Данная статья посвящена изменениям семейного поведения и постсовестким социальным трансформациям в двух южно-кавказских республиках – Армении и Азербайджане. Прежде всего, в ней исследуется история семейных режимов, систем лояльности и репутационных политик. В фокусе статьи также гендерная доктрина и возникшее сразу после распада Советского союза в России и других постсоветских странах семейное насилие. Во-вторых, данная статья, основываясь на исследованиях в области демографии и здравоохранения, демонстрирует эволюцию нормативных актов, появившихся в 1990-е г.г. в этих странах, а также рассматривает роль гражданского общества, объединений и НПО (как, например, организация «Центр прав женщин» в Армении и Грузии, которая, однако, плохо работает в Азербайджане, а также Женский ресурсный центр в Армении и Государственный женский комитет в Баку).

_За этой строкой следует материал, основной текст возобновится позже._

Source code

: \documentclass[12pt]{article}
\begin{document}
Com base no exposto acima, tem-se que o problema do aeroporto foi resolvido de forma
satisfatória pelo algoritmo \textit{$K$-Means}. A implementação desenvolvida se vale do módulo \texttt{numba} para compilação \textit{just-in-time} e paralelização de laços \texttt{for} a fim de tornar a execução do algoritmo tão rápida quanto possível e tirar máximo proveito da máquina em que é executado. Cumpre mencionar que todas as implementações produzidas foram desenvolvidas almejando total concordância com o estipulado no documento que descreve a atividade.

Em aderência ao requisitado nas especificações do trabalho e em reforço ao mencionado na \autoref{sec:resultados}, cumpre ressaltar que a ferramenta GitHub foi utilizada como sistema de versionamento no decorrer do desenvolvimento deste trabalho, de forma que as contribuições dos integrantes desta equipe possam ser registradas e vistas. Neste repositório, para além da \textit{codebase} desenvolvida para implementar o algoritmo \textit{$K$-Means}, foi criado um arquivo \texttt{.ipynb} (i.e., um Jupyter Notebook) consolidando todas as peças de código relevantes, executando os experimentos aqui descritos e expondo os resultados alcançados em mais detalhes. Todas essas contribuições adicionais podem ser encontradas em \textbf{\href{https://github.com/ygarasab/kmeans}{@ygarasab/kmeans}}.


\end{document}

Тем более, что нехватка финансирования со стороны государственных структур, а точнее – его отсутствие, вынуждает объединения обращаться к международным акторам (партнерства ООН, международные НПО и пр.), в то время как, нормативные акты в сфере развития, разработанные при поддержке международных фондов, не всегда соответствуют местным реалиям и менталитету.
Также данная статья отражает динамику принятия решений, равно как и законодательных норм. Они достаточно слабы в этих странах, впрочем как и в большинстве постсоветских республик. На Южном Кавказе, и в частности в двух рассматриваемых странах,власти и особенно полиция, как правило, говорят осемейном насилии в терминах проблемы, относящейся к частной жизни и не входящей в сферу их компетенции. И это при том, что независимо от традиций и культурной принадлежности, монополия легитимного насилия в обществе принадлежит главе государства (как в советское время принадлежала Партии или ее руководителю), оставив главе семейства сферу частной жизни.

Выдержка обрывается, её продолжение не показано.